All of the lines below should be copied word for word.

*SOURCE DATA:*
-*-
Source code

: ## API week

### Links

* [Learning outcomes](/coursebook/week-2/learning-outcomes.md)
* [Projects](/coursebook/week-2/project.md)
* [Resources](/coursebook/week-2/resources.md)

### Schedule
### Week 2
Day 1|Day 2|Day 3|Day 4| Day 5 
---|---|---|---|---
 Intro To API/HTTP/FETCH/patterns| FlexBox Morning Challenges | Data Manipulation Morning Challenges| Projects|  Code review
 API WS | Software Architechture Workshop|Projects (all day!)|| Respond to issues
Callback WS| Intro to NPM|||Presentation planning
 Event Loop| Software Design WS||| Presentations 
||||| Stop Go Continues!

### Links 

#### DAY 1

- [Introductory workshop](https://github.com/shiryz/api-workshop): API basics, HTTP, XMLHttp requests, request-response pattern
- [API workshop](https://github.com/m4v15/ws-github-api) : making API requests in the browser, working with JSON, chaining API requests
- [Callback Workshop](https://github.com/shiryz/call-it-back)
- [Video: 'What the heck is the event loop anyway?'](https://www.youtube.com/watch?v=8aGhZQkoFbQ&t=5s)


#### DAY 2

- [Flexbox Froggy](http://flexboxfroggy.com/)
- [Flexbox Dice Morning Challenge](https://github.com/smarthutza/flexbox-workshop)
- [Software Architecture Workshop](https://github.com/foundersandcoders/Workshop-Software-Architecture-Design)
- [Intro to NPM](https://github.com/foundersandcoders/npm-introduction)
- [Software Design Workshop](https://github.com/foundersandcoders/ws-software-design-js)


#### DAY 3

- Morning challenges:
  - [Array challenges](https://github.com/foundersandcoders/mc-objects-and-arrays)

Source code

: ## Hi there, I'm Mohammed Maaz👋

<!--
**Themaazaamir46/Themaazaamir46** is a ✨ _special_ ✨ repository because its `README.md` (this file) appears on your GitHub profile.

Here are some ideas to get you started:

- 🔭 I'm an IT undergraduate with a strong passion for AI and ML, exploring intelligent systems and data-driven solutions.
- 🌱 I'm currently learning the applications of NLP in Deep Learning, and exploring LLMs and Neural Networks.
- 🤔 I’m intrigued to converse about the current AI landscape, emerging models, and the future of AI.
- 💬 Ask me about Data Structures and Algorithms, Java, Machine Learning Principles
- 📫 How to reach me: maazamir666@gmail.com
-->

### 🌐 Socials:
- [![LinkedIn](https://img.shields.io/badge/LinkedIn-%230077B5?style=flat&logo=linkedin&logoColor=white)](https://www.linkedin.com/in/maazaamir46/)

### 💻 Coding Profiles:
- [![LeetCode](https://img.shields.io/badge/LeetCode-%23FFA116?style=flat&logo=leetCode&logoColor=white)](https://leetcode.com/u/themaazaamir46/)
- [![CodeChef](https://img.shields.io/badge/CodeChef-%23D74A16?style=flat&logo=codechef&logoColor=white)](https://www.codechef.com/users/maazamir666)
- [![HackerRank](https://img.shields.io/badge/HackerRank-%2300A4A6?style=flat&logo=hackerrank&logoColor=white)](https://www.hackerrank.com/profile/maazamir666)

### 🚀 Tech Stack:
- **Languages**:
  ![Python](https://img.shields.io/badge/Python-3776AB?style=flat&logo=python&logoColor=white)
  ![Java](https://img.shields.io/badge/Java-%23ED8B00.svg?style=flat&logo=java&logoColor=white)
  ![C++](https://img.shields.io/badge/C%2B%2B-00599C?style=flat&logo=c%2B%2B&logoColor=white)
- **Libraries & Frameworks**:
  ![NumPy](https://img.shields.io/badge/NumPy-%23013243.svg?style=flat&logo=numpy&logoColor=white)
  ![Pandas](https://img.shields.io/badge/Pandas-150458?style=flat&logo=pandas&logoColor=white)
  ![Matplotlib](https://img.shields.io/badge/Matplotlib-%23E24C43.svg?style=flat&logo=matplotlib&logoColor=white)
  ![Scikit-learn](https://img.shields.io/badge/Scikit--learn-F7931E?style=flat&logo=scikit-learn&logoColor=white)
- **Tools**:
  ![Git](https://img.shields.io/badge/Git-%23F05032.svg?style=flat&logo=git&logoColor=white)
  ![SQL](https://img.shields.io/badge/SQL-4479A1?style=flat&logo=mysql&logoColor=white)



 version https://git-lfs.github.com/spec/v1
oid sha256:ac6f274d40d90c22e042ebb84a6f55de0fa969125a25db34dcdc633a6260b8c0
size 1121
-*-
*SOLUTION TO THIS EXERCISE:*
Source code

: ## API week

### Links

* [Learning outcomes](/coursebook/week-2/learning-outcomes.md)
* [Projects](/coursebook/week-2/project.md)
* [Resources](/coursebook/week-2/resources.md)

### Schedule
### Week 2
Day 1|Day 2|Day 3|Day 4| Day 5 
---|---|---|---|---
 Intro To API/HTTP/FETCH/patterns| FlexBox Morning Challenges | Data Manipulation Morning Challenges| Projects|  Code review
 API WS | Software Architechture Workshop|Projects (all day!)|| Respond to issues
Callback WS| Intro to NPM|||Presentation planning
 Event Loop| Software Design WS||| Presentations 
||||| Stop Go Continues!

### Links 

#### DAY 1

- [Introductory workshop](https://github.com/shiryz/api-workshop): API basics, HTTP, XMLHttp requests, request-response pattern
- [API workshop](https://github.com/m4v15/ws-github-api) : making API requests in the browser, working with JSON, chaining API requests
- [Callback Workshop](https://github.com/shiryz/call-it-back)
- [Video: 'What the heck is the event loop anyway?'](https://www.youtube.com/watch?v=8aGhZQkoFbQ&t=5s)


#### DAY 2

- [Flexbox Froggy](http://flexboxfroggy.com/)
- [Flexbox Dice Morning Challenge](https://github.com/smarthutza/flexbox-workshop)
- [Software Architecture Workshop](https://github.com/foundersandcoders/Workshop-Software-Architecture-Design)
- [Intro to NPM](https://github.com/foundersandcoders/npm-introduction)
- [Software Design Workshop](https://github.com/foundersandcoders/ws-software-design-js)


#### DAY 3

- Morning challenges:
  - [Array challenges](https://github.com/foundersandcoders/mc-objects-and-arrays)

Source code

: ## Hi there, I'm Mohammed Maaz👋

<!--
**Themaazaamir46/Themaazaamir46** is a ✨ _special_ ✨ repository because its `README.md` (this file) appears on your GitHub profile.

Here are some ideas to get you started:

- 🔭 I'm an IT undergraduate with a strong passion for AI and ML, exploring intelligent systems and data-driven solutions.
- 🌱 I'm currently learning the applications of NLP in Deep Learning, and exploring LLMs and Neural Networks.
- 🤔 I’m intrigued to converse about the current AI landscape, emerging models, and the future of AI.
- 💬 Ask me about Data Structures and Algorithms, Java, Machine Learning Principles
- 📫 How to reach me: maazamir666@gmail.com
-->

### 🌐 Socials:
- [![LinkedIn](https://img.shields.io/badge/LinkedIn-%230077B5?style=flat&logo=linkedin&logoColor=white)](https://www.linkedin.com/in/maazaamir46/)

### 💻 Coding Profiles:
- [![LeetCode](https://img.shields.io/badge/LeetCode-%23FFA116?style=flat&logo=leetCode&logoColor=white)](https://leetcode.com/u/themaazaamir46/)
- [![CodeChef](https://img.shields.io/badge/CodeChef-%23D74A16?style=flat&logo=codechef&logoColor=white)](https://www.codechef.com/users/maazamir666)
- [![HackerRank](https://img.shields.io/badge/HackerRank-%2300A4A6?style=flat&logo=hackerrank&logoColor=white)](https://www.hackerrank.com/profile/maazamir666)

### 🚀 Tech Stack:
- **Languages**:
  ![Python](https://img.shields.io/badge/Python-3776AB?style=flat&logo=python&logoColor=white)
  ![Java](https://img.shields.io/badge/Java-%23ED8B00.svg?style=flat&logo=java&logoColor=white)
  ![C++](https://img.shields.io/badge/C%2B%2B-00599C?style=flat&logo=c%2B%2B&logoColor=white)
- **Libraries & Frameworks**:
  ![NumPy](https://img.shields.io/badge/NumPy-%23013243.svg?style=flat&logo=numpy&logoColor=white)
  ![Pandas](https://img.shields.io/badge/Pandas-150458?style=flat&logo=pandas&logoColor=white)
  ![Matplotlib](https://img.shields.io/badge/Matplotlib-%23E24C43.svg?style=flat&logo=matplotlib&logoColor=white)
  ![Scikit-learn](https://img.shields.io/badge/Scikit--learn-F7931E?style=flat&logo=scikit-learn&logoColor=white)
- **Tools**:
  ![Git](https://img.shields.io/badge/Git-%23F05032.svg?style=flat&logo=git&logoColor=white)
  ![SQL](https://img.shields.io/badge/SQL-4479A1?style=flat&logo=mysql&logoColor=white)



 version https://git-lfs.github.com/spec/v1
oid sha256:ac6f274d40d90c22e042ebb84a6f55de0fa969125a25db34dcdc633a6260b8c0
size 1121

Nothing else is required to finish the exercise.